Geology rocks

Desert sunset

Before I begin, I'd like to thank the universe for the opportunity to be here. If a supenova billions of years ago hadn't performed a bit of nuclear fusion to make zinc atoms, I wouldn't have been able to write this post about wine in the desert. I also wouldn't be alive, but that's another matter. I'd also like to thank global warming in the Miocene that created a tropical, acidic environment that leached our friend zinc from its rock and set it free in the soil. Finally, I'm indebted to the capacity of zinc to improve photosynthesis in leaves, which means it gets sucked up by plants, which means that geologists can come up with mad theories to pick leaves as a way to study the subsurface, which means that I get to hang out in the desert and drink wine.
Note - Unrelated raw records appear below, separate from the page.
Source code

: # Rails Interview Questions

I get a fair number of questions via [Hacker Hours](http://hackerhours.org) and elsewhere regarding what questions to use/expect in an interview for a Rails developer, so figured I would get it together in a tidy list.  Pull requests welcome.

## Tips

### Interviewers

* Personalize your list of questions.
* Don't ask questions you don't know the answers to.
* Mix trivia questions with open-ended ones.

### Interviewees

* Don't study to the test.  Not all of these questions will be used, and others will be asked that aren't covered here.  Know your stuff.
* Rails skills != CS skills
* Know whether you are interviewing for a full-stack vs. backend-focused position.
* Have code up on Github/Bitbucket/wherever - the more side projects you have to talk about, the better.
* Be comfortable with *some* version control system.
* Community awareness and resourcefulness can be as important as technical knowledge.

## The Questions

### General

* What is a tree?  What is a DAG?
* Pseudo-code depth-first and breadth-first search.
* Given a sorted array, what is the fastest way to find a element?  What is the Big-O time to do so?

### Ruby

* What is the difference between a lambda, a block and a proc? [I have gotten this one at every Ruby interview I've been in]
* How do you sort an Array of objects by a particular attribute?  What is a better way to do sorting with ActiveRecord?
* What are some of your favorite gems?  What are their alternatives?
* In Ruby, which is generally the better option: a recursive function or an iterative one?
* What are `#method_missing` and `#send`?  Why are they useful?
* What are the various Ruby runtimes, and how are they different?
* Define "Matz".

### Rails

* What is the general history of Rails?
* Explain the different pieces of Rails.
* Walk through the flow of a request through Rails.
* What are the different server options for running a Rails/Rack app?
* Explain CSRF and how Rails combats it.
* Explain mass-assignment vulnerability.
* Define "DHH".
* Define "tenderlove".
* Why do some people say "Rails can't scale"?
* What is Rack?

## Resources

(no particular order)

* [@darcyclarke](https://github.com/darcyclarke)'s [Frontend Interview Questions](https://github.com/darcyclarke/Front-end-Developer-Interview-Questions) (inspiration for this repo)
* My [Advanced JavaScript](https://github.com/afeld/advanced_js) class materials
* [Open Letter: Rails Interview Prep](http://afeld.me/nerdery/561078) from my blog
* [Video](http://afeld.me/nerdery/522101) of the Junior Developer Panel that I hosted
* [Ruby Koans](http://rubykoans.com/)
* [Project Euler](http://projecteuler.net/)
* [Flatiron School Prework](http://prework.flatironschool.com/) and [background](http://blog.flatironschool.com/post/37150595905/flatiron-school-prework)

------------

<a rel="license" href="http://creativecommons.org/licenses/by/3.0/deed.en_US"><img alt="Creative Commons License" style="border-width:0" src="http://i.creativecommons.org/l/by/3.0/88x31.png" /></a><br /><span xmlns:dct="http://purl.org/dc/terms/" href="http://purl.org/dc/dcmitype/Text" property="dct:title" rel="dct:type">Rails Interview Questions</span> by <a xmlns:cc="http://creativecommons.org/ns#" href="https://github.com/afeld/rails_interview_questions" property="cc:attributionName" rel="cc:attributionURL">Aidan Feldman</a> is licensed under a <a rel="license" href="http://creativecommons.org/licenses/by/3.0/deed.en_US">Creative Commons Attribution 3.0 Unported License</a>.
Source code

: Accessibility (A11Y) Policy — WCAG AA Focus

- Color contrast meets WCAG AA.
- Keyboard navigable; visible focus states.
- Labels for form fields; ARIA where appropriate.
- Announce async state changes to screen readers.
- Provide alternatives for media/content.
These are the Mundi Mundi plains in western New South Wales. As it's a proven fact that deserts and wine form a mutually beneficial relationship*, I decided it was time to open the Primo Estate Sangiovese. Now, this post isn't really about the wine at all. I could have been drinking the cheapest swill and it still would have been great. Like food, it's more than just taste and flavour. Sitting on the bonnet of a dusty NSW Geological Survey 4WD, the sun setting with the landscape glowing almost purple in the fading light, the moon full behind us- this is far more important than how long the wine was kept in oak barrels or what time the grapes were picked. So get out there. Find a desert. Drink up.

*See McCrae and Vittermoser's famous 1993 article 'Semi-arid environments and fermented grape juice: hell yeah'.